Source texts of formatted documents
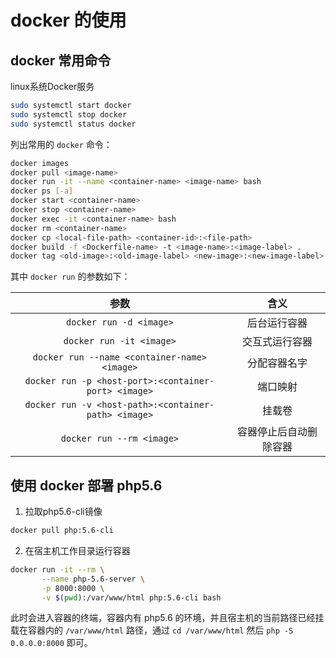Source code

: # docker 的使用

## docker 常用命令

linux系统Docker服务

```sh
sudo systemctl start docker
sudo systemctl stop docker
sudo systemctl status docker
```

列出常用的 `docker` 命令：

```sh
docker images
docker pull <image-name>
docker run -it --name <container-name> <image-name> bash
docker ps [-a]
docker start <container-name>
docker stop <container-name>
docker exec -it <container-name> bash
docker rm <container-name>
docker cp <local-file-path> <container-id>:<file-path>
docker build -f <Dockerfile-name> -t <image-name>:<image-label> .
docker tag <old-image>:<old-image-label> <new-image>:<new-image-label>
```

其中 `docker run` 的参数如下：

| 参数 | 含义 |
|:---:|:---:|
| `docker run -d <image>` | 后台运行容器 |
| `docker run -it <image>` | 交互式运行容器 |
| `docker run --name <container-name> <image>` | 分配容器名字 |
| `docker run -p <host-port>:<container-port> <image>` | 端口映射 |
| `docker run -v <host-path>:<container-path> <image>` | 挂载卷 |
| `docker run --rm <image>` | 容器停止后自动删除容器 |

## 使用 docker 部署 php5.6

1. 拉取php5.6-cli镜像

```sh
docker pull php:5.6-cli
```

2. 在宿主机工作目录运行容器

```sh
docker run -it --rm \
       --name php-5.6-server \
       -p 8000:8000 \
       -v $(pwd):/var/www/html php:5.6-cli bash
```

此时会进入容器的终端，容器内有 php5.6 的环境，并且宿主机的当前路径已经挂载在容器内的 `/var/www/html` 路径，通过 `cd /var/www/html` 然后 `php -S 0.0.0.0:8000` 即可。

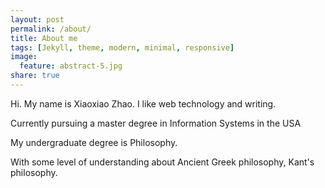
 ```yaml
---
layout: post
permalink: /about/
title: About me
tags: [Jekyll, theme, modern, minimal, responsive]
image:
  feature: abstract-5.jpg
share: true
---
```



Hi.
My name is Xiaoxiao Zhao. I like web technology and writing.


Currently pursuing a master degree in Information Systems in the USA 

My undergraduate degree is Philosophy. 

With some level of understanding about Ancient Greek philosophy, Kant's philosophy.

• _What is expected_: Tally the lines above that include "pull"; give only the tally.

• _Response_: 2